__Task description__: Each entry below is to be written out exactly, and the pictures are to be left out.

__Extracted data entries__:
□ □ □ □ □ □ □
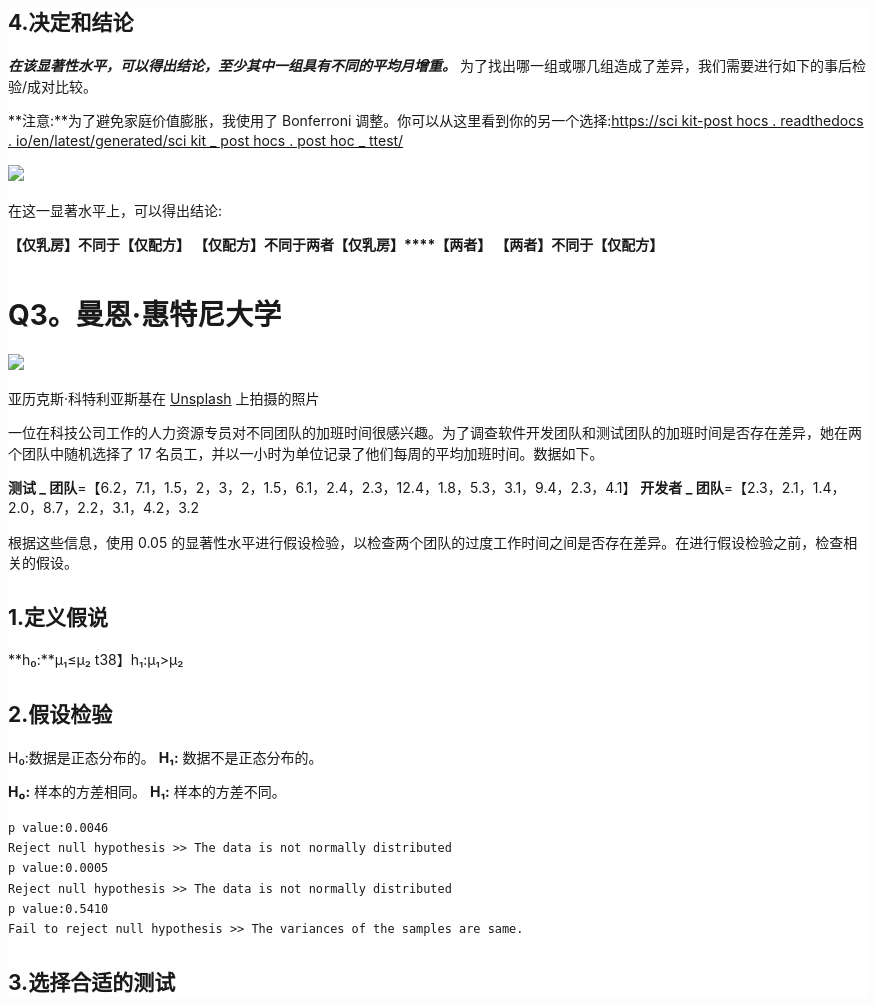 ## 4.决定和结论

***在该显著性水平，可以得出结论，至少其中一组具有不同的平均月增重。*** 为了找出哪一组或哪几组造成了差异，我们需要进行如下的事后检验/成对比较。

**注意:**为了避免家庭价值膨胀，我使用了 Bonferroni 调整。你可以从这里看到你的另一个选择:[https://sci kit-post hocs . readthedocs . io/en/latest/generated/sci kit _ post hocs . post hoc _ ttest/](https://scikit-posthocs.readthedocs.io/en/latest/generated/scikit_posthocs.posthoc_ttest/)

![](img/d34903ef33a2eebf96a38a0d731f25cf.png)

在这一显著水平上，可以得出结论:

**【仅乳房】**不同于**【仅配方】**
**【仅配方】**不同于两者**【仅乳房】****【两者】**
**【两者】**不同于**【仅配方】**

# Q3。曼恩·惠特尼大学

![](img/db0223782455df2f0b206d2e59d5899e.png)

亚历克斯·科特利亚斯基在 [Unsplash](https://unsplash.com?utm_source=medium&utm_medium=referral) 上拍摄的照片

一位在科技公司工作的人力资源专员对不同团队的加班时间很感兴趣。为了调查软件开发团队和测试团队的加班时间是否存在差异，她在两个团队中随机选择了 17 名员工，并以一小时为单位记录了他们每周的平均加班时间。数据如下。

**测试 _ 团队**=【6.2，7.1，1.5，2，3，2，1.5，6.1，2.4，2.3，12.4，1.8，5.3，3.1，9.4，2.3，4.1】
**开发者 _ 团队**=【2.3，2.1，1.4，2.0，8.7，2.2，3.1，4.2，3.2

根据这些信息，使用 0.05 的显著性水平进行假设检验，以检查两个团队的过度工作时间之间是否存在差异。在进行假设检验之前，检查相关的假设。

## 1.定义假说

**h₀:**μ₁≤μ₂
t38】h₁:μ₁>μ₂

## 2.假设检验

H₀:数据是正态分布的。
**H₁:** 数据不是正态分布的。

**H₀:** 样本的方差相同。
**H₁:** 样本的方差不同。

```
p value:0.0046
Reject null hypothesis >> The data is not normally distributed
p value:0.0005
Reject null hypothesis >> The data is not normally distributed
p value:0.5410
Fail to reject null hypothesis >> The variances of the samples are same.
```

## 3.选择合适的测试
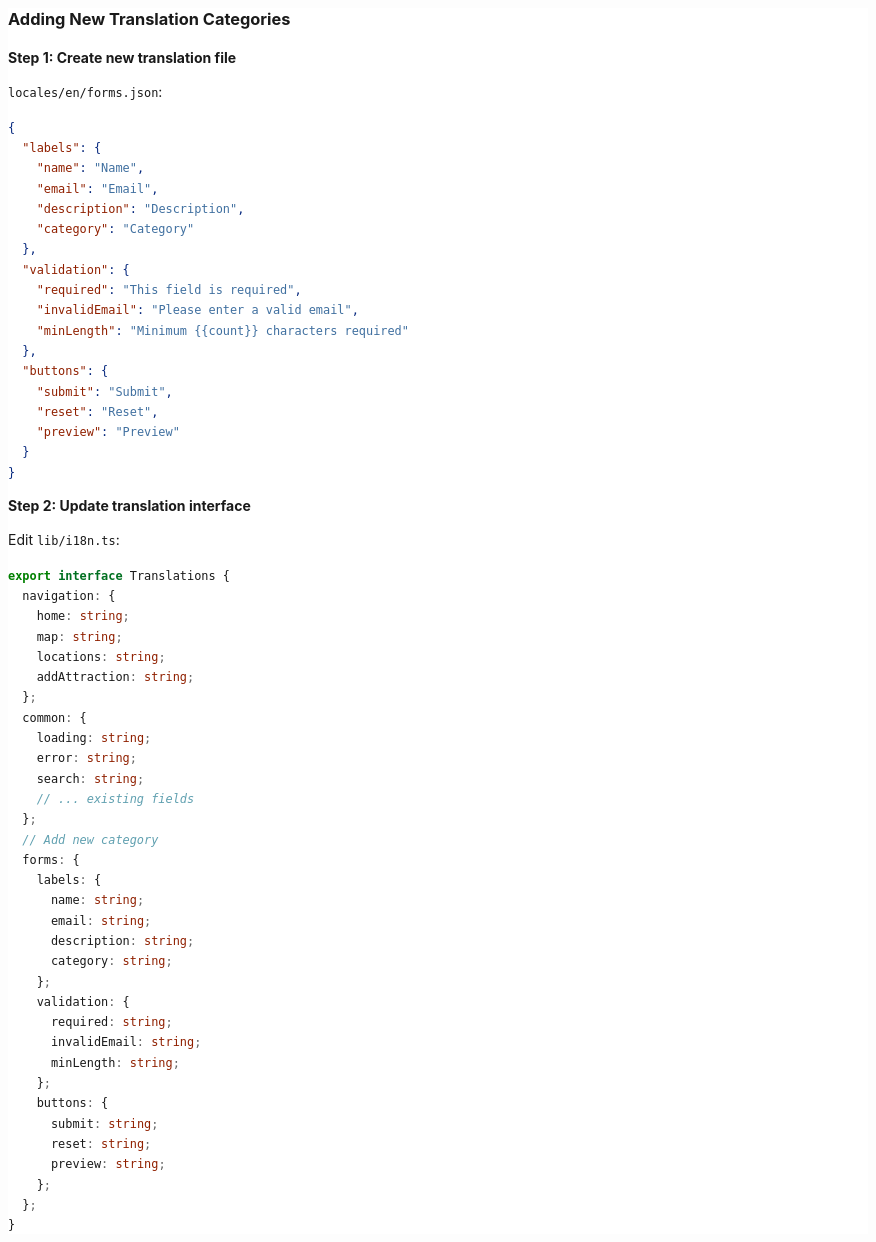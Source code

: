 ### Adding New Translation Categories

**Step 1: Create new translation file**

`locales/en/forms.json`:
```json
{
  "labels": {
    "name": "Name",
    "email": "Email",
    "description": "Description",
    "category": "Category"
  },
  "validation": {
    "required": "This field is required",
    "invalidEmail": "Please enter a valid email",
    "minLength": "Minimum {{count}} characters required"
  },
  "buttons": {
    "submit": "Submit",
    "reset": "Reset",
    "preview": "Preview"
  }
}
```

**Step 2: Update translation interface**

Edit `lib/i18n.ts`:
```typescript
export interface Translations {
  navigation: {
    home: string;
    map: string;
    locations: string;
    addAttraction: string;
  };
  common: {
    loading: string;
    error: string;
    search: string;
    // ... existing fields
  };
  // Add new category
  forms: {
    labels: {
      name: string;
      email: string;
      description: string;
      category: string;
    };
    validation: {
      required: string;
      invalidEmail: string;
      minLength: string;
    };
    buttons: {
      submit: string;
      reset: string;
      preview: string;
    };
  };
}
```
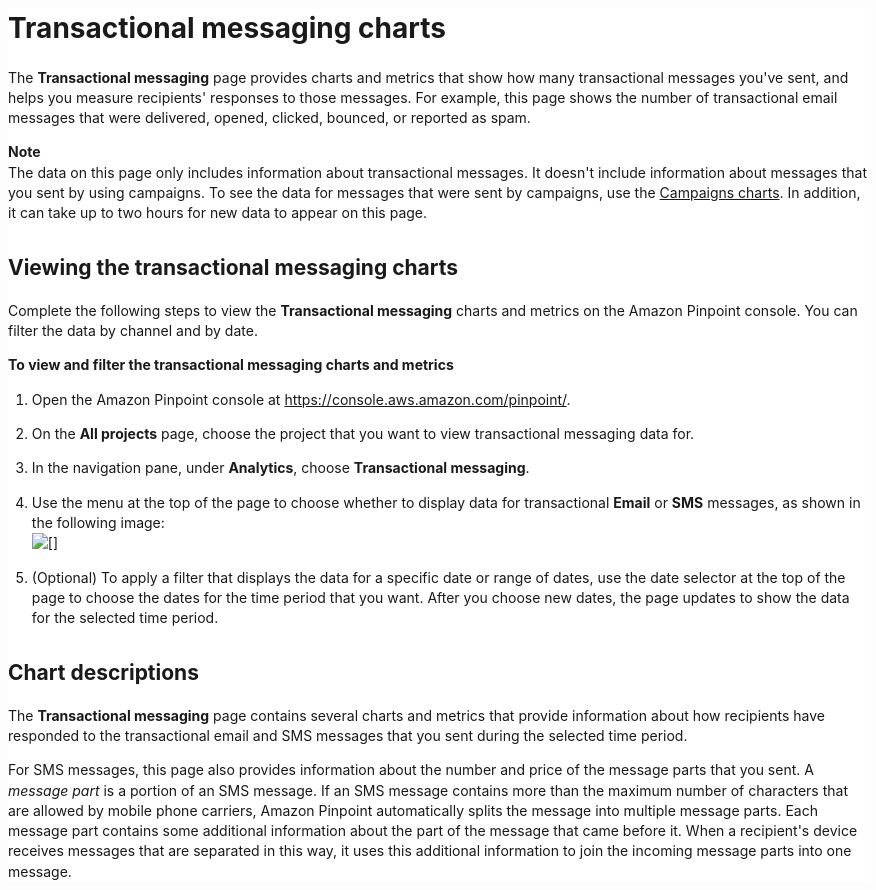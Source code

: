 # Transactional messaging charts<a name="analytics-transactional-messages"></a>

The **Transactional messaging** page provides charts and metrics that show how many transactional messages you've sent, and helps you measure recipients' responses to those messages\. For example, this page shows the number of transactional email messages that were delivered, opened, clicked, bounced, or reported as spam\.

**Note**  
The data on this page only includes information about transactional messages\. It doesn't include information about messages that you sent by using campaigns\. To see the data for messages that were sent by campaigns, use the [Campaigns charts](analytics-campaigns.md)\. In addition, it can take up to two hours for new data to appear on this page\.

## Viewing the transactional messaging charts<a name="analytics-transactional-messages-view"></a>

Complete the following steps to view the **Transactional messaging** charts and metrics on the Amazon Pinpoint console\. You can filter the data by channel and by date\.

**To view and filter the transactional messaging charts and metrics**

1. Open the Amazon Pinpoint console at [https://console\.aws\.amazon\.com/pinpoint/](https://console.aws.amazon.com/pinpoint/)\.

1. On the **All projects** page, choose the project that you want to view transactional messaging data for\.

1. In the navigation pane, under **Analytics**, choose **Transactional messaging**\.

1. Use the menu at the top of the page to choose whether to display data for transactional **Email** or **SMS** messages, as shown in the following image:  
![\[\]](http://docs.aws.amazon.com/pinpoint/latest/userguide/images/analytics-transactional-messaging-channel-selector.png)

1. \(Optional\) To apply a filter that displays the data for a specific date or range of dates, use the date selector at the top of the page to choose the dates for the time period that you want\. After you choose new dates, the page updates to show the data for the selected time period\.

## Chart descriptions<a name="analytics-transactional-messages-description"></a>

The **Transactional messaging** page contains several charts and metrics that provide information about how recipients have responded to the transactional email and SMS messages that you sent during the selected time period\.

For SMS messages, this page also provides information about the number and price of the message parts that you sent\. A *message part* is a portion of an SMS message\. If an SMS message contains more than the maximum number of characters that are allowed by mobile phone carriers, Amazon Pinpoint automatically splits the message into multiple message parts\. Each message part contains some additional information about the part of the message that came before it\. When a recipient's device receives messages that are separated in this way, it uses this additional information to join the incoming message parts into one message\.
□ □ □ □ □ □ □
__Answer to the problem__:
 ## 4.决定和结论

***在该显著性水平，可以得出结论，至少其中一组具有不同的平均月增重。*** 为了找出哪一组或哪几组造成了差异，我们需要进行如下的事后检验/成对比较。

**注意:**为了避免家庭价值膨胀，我使用了 Bonferroni 调整。你可以从这里看到你的另一个选择:[https://sci kit-post hocs . readthedocs . io/en/latest/generated/sci kit _ post hocs . post hoc _ ttest/](https://scikit-posthocs.readthedocs.io/en/latest/generated/scikit_posthocs.posthoc_ttest/)

![](img/d34903ef33a2eebf96a38a0d731f25cf.png)

在这一显著水平上，可以得出结论:

**【仅乳房】**不同于**【仅配方】**
**【仅配方】**不同于两者**【仅乳房】****【两者】**
**【两者】**不同于**【仅配方】**

# Q3。曼恩·惠特尼大学

![](img/db0223782455df2f0b206d2e59d5899e.png)

亚历克斯·科特利亚斯基在 [Unsplash](https://unsplash.com?utm_source=medium&utm_medium=referral) 上拍摄的照片

一位在科技公司工作的人力资源专员对不同团队的加班时间很感兴趣。为了调查软件开发团队和测试团队的加班时间是否存在差异，她在两个团队中随机选择了 17 名员工，并以一小时为单位记录了他们每周的平均加班时间。数据如下。

**测试 _ 团队**=【6.2，7.1，1.5，2，3，2，1.5，6.1，2.4，2.3，12.4，1.8，5.3，3.1，9.4，2.3，4.1】
**开发者 _ 团队**=【2.3，2.1，1.4，2.0，8.7，2.2，3.1，4.2，3.2

根据这些信息，使用 0.05 的显著性水平进行假设检验，以检查两个团队的过度工作时间之间是否存在差异。在进行假设检验之前，检查相关的假设。

## 1.定义假说

**h₀:**μ₁≤μ₂
t38】h₁:μ₁>μ₂

## 2.假设检验

H₀:数据是正态分布的。
**H₁:** 数据不是正态分布的。

**H₀:** 样本的方差相同。
**H₁:** 样本的方差不同。

```
p value:0.0046
Reject null hypothesis >> The data is not normally distributed
p value:0.0005
Reject null hypothesis >> The data is not normally distributed
p value:0.5410
Fail to reject null hypothesis >> The variances of the samples are same.
```

## 3.选择合适的测试
Source code

: ### Adding New Translation Categories

**Step 1: Create new translation file**

`locales/en/forms.json`:
```json
{
  "labels": {
    "name": "Name",
    "email": "Email",
    "description": "Description",
    "category": "Category"
  },
  "validation": {
    "required": "This field is required",
    "invalidEmail": "Please enter a valid email",
    "minLength": "Minimum {{count}} characters required"
  },
  "buttons": {
    "submit": "Submit",
    "reset": "Reset",
    "preview": "Preview"
  }
}
```

**Step 2: Update translation interface**

Edit `lib/i18n.ts`:
```typescript
export interface Translations {
  navigation: {
    home: string;
    map: string;
    locations: string;
    addAttraction: string;
  };
  common: {
    loading: string;
    error: string;
    search: string;
    // ... existing fields
  };
  // Add new category
  forms: {
    labels: {
      name: string;
      email: string;
      description: string;
      category: string;
    };
    validation: {
      required: string;
      invalidEmail: string;
      minLength: string;
    };
    buttons: {
      submit: string;
      reset: string;
      preview: string;
    };
  };
}
```
Source code

: # Transactional messaging charts<a name="analytics-transactional-messages"></a>

The **Transactional messaging** page provides charts and metrics that show how many transactional messages you've sent, and helps you measure recipients' responses to those messages\. For example, this page shows the number of transactional email messages that were delivered, opened, clicked, bounced, or reported as spam\.

**Note**  
The data on this page only includes information about transactional messages\. It doesn't include information about messages that you sent by using campaigns\. To see the data for messages that were sent by campaigns, use the [Campaigns charts](analytics-campaigns.md)\. In addition, it can take up to two hours for new data to appear on this page\.

## Viewing the transactional messaging charts<a name="analytics-transactional-messages-view"></a>

Complete the following steps to view the **Transactional messaging** charts and metrics on the Amazon Pinpoint console\. You can filter the data by channel and by date\.

**To view and filter the transactional messaging charts and metrics**

1. Open the Amazon Pinpoint console at [https://console\.aws\.amazon\.com/pinpoint/](https://console.aws.amazon.com/pinpoint/)\.

1. On the **All projects** page, choose the project that you want to view transactional messaging data for\.

1. In the navigation pane, under **Analytics**, choose **Transactional messaging**\.

1. Use the menu at the top of the page to choose whether to display data for transactional **Email** or **SMS** messages, as shown in the following image:  
![\[\]](http://docs.aws.amazon.com/pinpoint/latest/userguide/images/analytics-transactional-messaging-channel-selector.png)

1. \(Optional\) To apply a filter that displays the data for a specific date or range of dates, use the date selector at the top of the page to choose the dates for the time period that you want\. After you choose new dates, the page updates to show the data for the selected time period\.

## Chart descriptions<a name="analytics-transactional-messages-description"></a>

The **Transactional messaging** page contains several charts and metrics that provide information about how recipients have responded to the transactional email and SMS messages that you sent during the selected time period\.

For SMS messages, this page also provides information about the number and price of the message parts that you sent\. A *message part* is a portion of an SMS message\. If an SMS message contains more than the maximum number of characters that are allowed by mobile phone carriers, Amazon Pinpoint automatically splits the message into multiple message parts\. Each message part contains some additional information about the part of the message that came before it\. When a recipient's device receives messages that are separated in this way, it uses this additional information to join the incoming message parts into one message\.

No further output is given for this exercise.